試乗したグレードはZX。前列パワーシート標準装備の4WDグレードのなかでは中位のグレードです。色は夜鷹黒真珠・・・というか、ナイトホークブラック・パールです(何でこんな妙な色の名前を付けるのか、相変わらず理解に苦しみます。こんなところの名前に凝らず、もっとデザインの質を高める事の方が重要だと思いますが)。
実車を見た第一印象は【立派!】。これがあのCR-Vかと思うと、ある種の感慨を感じます。初代はライトクロカンとしてデビューしましたが、今回の三代目は間違いなくライトではありません・・・悪路の走行性能の方は相変わらずライトでしょうけど。

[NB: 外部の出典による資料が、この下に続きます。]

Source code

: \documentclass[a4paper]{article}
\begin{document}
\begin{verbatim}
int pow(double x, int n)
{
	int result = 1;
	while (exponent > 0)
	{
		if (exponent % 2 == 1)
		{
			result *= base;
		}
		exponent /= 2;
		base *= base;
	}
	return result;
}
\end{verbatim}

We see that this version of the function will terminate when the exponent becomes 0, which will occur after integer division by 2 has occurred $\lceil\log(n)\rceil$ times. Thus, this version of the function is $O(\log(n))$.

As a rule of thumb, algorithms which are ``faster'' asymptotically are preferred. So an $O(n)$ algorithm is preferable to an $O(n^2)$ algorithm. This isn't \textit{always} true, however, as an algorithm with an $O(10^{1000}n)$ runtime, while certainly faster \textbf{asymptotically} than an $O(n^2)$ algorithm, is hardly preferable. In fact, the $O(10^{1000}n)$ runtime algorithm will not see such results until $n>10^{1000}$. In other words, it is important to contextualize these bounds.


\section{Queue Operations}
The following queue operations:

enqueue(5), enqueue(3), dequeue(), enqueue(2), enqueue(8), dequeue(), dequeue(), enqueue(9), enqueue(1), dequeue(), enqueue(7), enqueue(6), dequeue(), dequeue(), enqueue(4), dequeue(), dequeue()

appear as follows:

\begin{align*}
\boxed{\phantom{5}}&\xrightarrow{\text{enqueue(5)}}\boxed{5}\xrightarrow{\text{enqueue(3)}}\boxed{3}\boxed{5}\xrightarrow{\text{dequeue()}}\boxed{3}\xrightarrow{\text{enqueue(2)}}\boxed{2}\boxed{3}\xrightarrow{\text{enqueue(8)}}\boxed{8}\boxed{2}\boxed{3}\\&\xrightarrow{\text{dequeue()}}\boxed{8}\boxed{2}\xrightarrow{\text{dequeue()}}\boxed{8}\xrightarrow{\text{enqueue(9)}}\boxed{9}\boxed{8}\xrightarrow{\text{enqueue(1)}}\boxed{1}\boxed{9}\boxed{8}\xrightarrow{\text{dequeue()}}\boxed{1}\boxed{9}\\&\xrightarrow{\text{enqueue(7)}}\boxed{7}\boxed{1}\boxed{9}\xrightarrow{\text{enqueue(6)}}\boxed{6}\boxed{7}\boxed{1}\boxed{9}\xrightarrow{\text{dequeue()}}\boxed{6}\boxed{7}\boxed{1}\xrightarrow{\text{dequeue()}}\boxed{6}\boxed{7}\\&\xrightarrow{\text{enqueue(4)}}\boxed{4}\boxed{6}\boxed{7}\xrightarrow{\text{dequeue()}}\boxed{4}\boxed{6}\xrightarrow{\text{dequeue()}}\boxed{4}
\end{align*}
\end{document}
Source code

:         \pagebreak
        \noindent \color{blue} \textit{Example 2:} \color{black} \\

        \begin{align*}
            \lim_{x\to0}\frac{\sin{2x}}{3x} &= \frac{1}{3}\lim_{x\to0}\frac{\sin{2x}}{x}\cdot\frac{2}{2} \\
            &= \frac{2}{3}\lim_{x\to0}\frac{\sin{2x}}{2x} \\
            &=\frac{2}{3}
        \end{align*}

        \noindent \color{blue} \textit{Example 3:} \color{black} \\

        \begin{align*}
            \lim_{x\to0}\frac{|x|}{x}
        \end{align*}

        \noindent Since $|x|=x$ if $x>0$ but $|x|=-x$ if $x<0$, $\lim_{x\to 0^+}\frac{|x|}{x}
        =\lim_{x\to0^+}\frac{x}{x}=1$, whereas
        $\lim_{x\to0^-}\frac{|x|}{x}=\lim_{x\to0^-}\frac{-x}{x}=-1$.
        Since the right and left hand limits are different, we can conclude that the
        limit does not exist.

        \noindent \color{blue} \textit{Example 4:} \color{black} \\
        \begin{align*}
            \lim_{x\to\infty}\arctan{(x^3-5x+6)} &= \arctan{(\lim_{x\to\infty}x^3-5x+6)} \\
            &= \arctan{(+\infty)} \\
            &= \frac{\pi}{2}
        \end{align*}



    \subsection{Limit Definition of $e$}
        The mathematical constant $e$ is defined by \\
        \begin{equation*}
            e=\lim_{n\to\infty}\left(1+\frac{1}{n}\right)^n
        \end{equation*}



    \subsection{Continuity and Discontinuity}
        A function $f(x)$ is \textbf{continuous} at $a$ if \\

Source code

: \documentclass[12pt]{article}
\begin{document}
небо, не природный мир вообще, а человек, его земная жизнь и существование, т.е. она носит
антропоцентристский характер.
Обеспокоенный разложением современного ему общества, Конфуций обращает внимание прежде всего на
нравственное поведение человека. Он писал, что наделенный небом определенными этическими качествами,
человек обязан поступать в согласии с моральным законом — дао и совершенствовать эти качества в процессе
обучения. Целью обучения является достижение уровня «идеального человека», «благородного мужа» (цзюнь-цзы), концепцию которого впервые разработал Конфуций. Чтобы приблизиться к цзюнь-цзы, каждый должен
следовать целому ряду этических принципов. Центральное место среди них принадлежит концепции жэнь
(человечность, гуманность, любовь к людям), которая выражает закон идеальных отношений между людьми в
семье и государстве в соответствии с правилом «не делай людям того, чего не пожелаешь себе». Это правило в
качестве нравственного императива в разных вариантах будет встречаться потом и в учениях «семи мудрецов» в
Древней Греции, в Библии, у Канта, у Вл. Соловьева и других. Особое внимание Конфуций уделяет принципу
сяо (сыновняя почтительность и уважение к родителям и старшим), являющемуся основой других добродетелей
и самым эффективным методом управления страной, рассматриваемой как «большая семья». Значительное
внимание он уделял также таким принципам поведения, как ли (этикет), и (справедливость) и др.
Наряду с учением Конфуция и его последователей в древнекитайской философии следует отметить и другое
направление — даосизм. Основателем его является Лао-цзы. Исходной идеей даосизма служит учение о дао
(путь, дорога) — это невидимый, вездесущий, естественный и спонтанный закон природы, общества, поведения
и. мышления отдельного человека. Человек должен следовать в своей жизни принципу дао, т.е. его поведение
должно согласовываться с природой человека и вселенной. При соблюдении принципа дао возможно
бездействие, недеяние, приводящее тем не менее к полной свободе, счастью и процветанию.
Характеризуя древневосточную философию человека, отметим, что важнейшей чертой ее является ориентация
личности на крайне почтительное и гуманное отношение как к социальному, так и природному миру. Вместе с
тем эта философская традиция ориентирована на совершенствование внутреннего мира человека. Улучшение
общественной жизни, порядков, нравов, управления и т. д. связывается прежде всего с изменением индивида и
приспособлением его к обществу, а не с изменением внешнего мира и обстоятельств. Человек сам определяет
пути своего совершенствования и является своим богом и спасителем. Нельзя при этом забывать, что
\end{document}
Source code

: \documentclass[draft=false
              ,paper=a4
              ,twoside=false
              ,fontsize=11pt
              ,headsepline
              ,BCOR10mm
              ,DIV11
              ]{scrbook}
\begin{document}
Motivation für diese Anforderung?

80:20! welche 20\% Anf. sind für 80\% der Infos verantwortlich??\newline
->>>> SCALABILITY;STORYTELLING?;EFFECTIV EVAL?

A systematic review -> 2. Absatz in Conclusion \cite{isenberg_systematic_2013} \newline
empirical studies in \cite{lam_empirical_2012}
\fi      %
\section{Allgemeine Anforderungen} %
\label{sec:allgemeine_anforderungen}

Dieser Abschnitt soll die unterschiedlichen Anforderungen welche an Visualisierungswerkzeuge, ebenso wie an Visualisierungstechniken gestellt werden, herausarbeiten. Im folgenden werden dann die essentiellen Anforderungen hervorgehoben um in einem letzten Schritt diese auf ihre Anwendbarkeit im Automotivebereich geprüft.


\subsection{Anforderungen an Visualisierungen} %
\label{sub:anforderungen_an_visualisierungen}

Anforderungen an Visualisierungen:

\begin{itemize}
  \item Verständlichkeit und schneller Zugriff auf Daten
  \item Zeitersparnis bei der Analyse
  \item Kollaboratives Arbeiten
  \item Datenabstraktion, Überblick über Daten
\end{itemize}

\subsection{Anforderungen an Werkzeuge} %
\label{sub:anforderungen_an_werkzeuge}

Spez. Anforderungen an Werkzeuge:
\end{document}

現在国内のSUV市場は冷え込んできていますが、そんな状況でも新型SUVは昨年から今年にかけて数車種発売されました。その中にあっても新型CR-Vのデザインは、とにかく目立つエクステリアである事は間違いありません。今回の三代目は、そのデザインを一言で言えば【ホンダだなぁ】というところでしょうか? とにかく灰汁の強烈な顔に、スッキリ流れるようなイメージを受けるサイドビューと、あっさりしたお尻。ここ数作のホンダデザインを踏襲するモノといえるでしょう。とにかく、顔が濃い! 最近は発売前に少しずつエクステリア等の公開を行っているメーカーが多いですが、先行でメディアに流れた三代目の顔付きの濃さには、いい加減辟易したものです。最近のホンダ車は何故ここまで突飛な造形をフロントマスクに施すのかと思ったものですが、そのキャンペーンが功を奏したか実車を目の当たりにすると、そう悪くない気もしてきます。
嗚呼、慣れって怖い(苦笑)。
それはともかくこの顔付き、私の感性が麻痺したのかもしれませんが、見慣れると癖になります。同クラスのSUVは各社にありますが、元々SUVはヘビークロカンとオンロード車の中間的な車種であり、そのシルエットから見るとクロカンからデザインを拝借するSUVが多かったように思えます。以前のSUVに濃さはなくても無骨なイメージがありましたけれど、先代CR-Vを含めここ数年は無難なデザインを持ったSUVの多かったようですが、国内の市場そのものが冷え込んでいる現在、CR-Vの存在を目立たせる為に、また、いまだに市場が活発な海外で個性的なエクステリアを持つ海外メーカーに対向する事を考えると、今回のように個性的な顔を持たせる事は、あながち間違いではないのかもしれません。取り敢えず今度の新型CR-V、私には現行ステップワゴンよりも面白い、愛敬がある顔付きと思えます。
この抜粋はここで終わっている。